Read the data set from Lecture 4.
dat1 <-read.table("lecture4ex1.csv", sep=",", header=TRUE)
First, check whether the tank volume and the number of goldfishes predict the random intercept.
out1m1 <- lmer(consume ~ 1 + I(length - 15) + goldcolor + (1 + I(length - 15)|groupid),
data=dat1, REML=FALSE, control = lmerControl(optimizer ="Nelder_Mead"))
out1m1intcept <- lmer(consume ~ 1 + I(length - 15) + goldcolor + I(volume - 1) + I(nfish - 8)
+ (1 + I(length - 15)|groupid), data=dat1, REML=FALSE,
control = lmerControl(optimizer ="Nelder_Mead"))
anova(out1m1, out1m1intcept)
## Data: dat1
## Models:
## out1m1: consume ~ 1 + I(length - 15) + goldcolor + (1 + I(length - 15) | groupid)
## out1m1intcept: consume ~ 1 + I(length - 15) + goldcolor + I(volume - 1) + I(nfish - 8) + (1 + I(length - 15) | groupid)
## npar AIC BIC logLik deviance Chisq Df Pr(>Chisq)

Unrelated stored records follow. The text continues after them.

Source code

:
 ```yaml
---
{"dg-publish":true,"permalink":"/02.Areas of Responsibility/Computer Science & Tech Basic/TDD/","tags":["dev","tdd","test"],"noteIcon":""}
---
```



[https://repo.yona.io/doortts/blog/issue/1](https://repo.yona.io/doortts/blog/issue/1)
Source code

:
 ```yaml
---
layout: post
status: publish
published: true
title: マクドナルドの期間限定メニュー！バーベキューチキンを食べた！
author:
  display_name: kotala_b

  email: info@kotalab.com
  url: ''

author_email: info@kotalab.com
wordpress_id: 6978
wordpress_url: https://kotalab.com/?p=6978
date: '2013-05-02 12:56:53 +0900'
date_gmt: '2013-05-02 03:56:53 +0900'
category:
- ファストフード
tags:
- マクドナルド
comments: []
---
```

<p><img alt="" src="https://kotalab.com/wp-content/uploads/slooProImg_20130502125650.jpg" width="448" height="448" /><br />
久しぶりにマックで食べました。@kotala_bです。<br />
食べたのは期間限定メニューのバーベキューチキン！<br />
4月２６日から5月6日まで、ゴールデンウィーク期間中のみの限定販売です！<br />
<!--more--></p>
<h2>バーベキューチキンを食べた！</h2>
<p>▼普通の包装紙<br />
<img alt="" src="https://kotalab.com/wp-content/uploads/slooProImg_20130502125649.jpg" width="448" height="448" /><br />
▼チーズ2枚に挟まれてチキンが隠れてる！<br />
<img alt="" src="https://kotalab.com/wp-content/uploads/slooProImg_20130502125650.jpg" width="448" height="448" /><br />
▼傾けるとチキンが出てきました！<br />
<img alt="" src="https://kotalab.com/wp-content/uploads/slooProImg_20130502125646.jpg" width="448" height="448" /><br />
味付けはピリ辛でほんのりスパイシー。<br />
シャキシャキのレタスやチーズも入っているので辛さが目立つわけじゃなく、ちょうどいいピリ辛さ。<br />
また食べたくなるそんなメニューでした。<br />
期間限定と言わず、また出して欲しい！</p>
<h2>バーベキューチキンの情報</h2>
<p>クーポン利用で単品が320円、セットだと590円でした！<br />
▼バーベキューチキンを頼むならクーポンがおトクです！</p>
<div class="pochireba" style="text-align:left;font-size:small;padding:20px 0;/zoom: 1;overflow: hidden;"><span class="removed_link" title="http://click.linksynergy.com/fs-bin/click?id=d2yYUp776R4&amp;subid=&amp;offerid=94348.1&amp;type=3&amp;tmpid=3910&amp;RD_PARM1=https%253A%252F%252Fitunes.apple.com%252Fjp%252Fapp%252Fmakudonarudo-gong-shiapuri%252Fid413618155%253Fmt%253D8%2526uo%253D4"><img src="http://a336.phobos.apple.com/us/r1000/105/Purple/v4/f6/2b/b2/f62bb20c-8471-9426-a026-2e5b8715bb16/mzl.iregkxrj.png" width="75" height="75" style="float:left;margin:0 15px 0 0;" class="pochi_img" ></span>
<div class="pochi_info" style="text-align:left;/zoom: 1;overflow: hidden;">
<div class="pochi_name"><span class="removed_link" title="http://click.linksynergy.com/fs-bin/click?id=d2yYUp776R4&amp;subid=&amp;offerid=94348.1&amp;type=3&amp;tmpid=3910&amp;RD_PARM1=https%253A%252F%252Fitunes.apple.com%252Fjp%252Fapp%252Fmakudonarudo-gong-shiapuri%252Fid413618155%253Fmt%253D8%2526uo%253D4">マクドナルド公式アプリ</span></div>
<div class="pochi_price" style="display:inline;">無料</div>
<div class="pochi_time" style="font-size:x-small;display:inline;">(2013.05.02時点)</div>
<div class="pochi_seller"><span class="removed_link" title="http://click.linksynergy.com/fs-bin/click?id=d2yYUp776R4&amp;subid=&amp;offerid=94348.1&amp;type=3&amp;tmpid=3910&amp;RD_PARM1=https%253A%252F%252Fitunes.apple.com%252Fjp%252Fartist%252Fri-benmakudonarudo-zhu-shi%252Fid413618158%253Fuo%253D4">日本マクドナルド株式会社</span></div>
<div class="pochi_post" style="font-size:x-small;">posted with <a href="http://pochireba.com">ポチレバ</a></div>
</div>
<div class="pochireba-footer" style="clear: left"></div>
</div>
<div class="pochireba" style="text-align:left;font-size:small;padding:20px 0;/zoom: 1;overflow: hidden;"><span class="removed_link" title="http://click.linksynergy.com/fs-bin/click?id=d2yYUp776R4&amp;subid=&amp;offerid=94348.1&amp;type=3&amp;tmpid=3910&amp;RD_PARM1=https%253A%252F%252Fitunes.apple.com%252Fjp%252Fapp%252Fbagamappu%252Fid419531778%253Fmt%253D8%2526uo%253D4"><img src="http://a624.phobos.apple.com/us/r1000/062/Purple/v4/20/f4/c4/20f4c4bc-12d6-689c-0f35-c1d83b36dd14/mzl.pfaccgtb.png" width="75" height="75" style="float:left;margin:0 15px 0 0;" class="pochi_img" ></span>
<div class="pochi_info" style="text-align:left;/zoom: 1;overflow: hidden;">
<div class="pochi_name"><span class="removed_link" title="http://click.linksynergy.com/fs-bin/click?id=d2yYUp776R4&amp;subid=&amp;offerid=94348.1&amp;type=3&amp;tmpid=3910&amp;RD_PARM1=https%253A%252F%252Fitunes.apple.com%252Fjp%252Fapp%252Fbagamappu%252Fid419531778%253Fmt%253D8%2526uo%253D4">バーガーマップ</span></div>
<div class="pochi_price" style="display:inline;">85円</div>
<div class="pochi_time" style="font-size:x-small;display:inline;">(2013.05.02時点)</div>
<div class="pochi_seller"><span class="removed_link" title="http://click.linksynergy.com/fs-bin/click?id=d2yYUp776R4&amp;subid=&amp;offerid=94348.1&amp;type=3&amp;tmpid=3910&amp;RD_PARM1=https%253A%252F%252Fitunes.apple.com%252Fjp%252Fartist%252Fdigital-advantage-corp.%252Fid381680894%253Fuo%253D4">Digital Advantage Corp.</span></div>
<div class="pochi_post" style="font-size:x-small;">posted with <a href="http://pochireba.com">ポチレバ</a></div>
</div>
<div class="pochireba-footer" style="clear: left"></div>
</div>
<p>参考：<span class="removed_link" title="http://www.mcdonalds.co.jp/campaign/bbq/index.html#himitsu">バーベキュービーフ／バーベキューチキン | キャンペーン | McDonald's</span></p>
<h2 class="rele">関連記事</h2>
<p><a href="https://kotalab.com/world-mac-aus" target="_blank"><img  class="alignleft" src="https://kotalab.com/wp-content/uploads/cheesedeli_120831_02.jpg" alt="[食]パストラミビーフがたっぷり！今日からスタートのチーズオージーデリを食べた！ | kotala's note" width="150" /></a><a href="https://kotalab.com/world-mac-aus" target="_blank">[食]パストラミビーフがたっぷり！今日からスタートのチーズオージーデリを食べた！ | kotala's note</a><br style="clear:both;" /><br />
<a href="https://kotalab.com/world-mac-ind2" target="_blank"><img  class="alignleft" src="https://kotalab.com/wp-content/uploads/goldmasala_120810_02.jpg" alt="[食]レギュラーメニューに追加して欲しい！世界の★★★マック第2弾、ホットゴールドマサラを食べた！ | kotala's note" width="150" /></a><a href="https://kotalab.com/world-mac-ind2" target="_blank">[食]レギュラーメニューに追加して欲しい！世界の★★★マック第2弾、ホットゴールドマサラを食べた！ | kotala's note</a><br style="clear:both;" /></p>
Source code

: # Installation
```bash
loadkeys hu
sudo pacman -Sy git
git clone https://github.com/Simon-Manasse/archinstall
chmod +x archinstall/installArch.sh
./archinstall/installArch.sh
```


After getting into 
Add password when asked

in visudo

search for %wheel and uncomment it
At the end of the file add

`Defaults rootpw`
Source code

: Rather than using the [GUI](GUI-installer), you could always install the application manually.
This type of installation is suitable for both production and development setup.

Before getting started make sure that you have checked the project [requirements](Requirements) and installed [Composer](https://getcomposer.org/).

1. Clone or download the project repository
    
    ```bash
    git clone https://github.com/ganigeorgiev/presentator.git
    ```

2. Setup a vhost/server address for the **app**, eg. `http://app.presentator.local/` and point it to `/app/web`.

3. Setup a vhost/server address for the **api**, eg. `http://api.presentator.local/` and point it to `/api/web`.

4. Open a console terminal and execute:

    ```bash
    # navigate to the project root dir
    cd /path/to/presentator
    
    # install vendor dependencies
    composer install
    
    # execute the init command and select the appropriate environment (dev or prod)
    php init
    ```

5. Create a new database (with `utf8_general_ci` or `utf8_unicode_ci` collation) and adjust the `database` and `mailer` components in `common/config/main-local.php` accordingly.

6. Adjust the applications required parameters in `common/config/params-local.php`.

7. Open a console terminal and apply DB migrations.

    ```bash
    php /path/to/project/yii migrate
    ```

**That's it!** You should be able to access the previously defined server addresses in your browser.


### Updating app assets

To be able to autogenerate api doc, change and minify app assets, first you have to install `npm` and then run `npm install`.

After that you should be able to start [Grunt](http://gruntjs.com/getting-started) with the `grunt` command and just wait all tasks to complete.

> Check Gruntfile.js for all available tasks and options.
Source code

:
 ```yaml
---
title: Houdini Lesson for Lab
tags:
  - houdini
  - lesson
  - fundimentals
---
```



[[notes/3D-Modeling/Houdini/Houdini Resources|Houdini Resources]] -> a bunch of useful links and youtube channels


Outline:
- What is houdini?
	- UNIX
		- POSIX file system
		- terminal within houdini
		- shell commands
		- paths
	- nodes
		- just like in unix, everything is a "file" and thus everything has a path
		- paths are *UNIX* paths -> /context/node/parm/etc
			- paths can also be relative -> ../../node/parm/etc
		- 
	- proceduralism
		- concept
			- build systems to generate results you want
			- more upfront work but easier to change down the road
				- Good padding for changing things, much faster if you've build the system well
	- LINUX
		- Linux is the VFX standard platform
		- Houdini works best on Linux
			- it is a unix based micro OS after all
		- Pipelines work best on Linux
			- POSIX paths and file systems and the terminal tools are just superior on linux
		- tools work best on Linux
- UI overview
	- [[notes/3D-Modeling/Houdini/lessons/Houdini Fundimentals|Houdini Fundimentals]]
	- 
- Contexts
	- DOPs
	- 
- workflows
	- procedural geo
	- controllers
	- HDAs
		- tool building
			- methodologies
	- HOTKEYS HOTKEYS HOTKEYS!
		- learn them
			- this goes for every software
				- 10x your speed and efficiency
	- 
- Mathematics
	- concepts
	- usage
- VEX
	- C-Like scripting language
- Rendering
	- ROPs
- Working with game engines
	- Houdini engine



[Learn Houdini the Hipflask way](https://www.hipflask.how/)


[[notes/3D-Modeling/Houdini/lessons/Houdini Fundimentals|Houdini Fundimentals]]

## out1m1 7 4109.4 4142.3 -2047.7 4095.4
## out1m1intcept 9 4072.2 4114.4 -2027.1 4054.2 41.214 2 1.123e-09 ***
## ---
## Signif. codes: 0 '***' 0.001 '**' 0.01 '*' 0.05 '.' 0.1 ' ' 1
Use the tank volume and the number of goldfishes to predict random
slopes of the fish lengths. For running likelihood ratio test, in the
full model, out1m1slope
, the tank-level predictors predict
both random intercept and random slope while, in the restricted model,
out1m1intcept
, the tank-level predictors predict only
random intercept.
out1m1slope <- lmer(consume ~ 1 + I(length - 15) + goldcolor + I(volume - 1) + I(nfish - 8)
+ I(length - 15):I(volume - 1) + I(length - 15):I(nfish - 8)
+ (1 + I(length - 15)|groupid),
data=dat1, REML=FALSE, control = lmerControl(optimizer ="Nelder_Mead"))
anova(out1m1intcept, out1m1slope)
## Data: dat1
## Models:
## out1m1intcept: consume ~ 1 + I(length - 15) + goldcolor + I(volume - 1) + I(nfish - 8) + (1 + I(length - 15) | groupid)
## out1m1slope: consume ~ 1 + I(length - 15) + goldcolor + I(volume - 1) + I(nfish - 8) + I(length - 15):I(volume - 1) + I(length - 15):I(nfish - 8) + (1 + I(length - 15) | groupid)
## npar AIC BIC logLik deviance Chisq Df Pr(>Chisq)
## out1m1intcept 9 4072.2 4114.4 -2027.1 4054.2
## out1m1slope 11 4070.8 4122.5 -2024.4 4048.8 5.3731 2 0.06811 .
## ---
## Signif. codes: 0 '***' 0.001 '**' 0.01 '*' 0.05 '.' 0.1 ' ' 1
Even though the likelihood ratio test was not significant, let’s check each interaction term.
summary(out1m1slope)
## Linear mixed model fit by maximum likelihood ['lmerMod']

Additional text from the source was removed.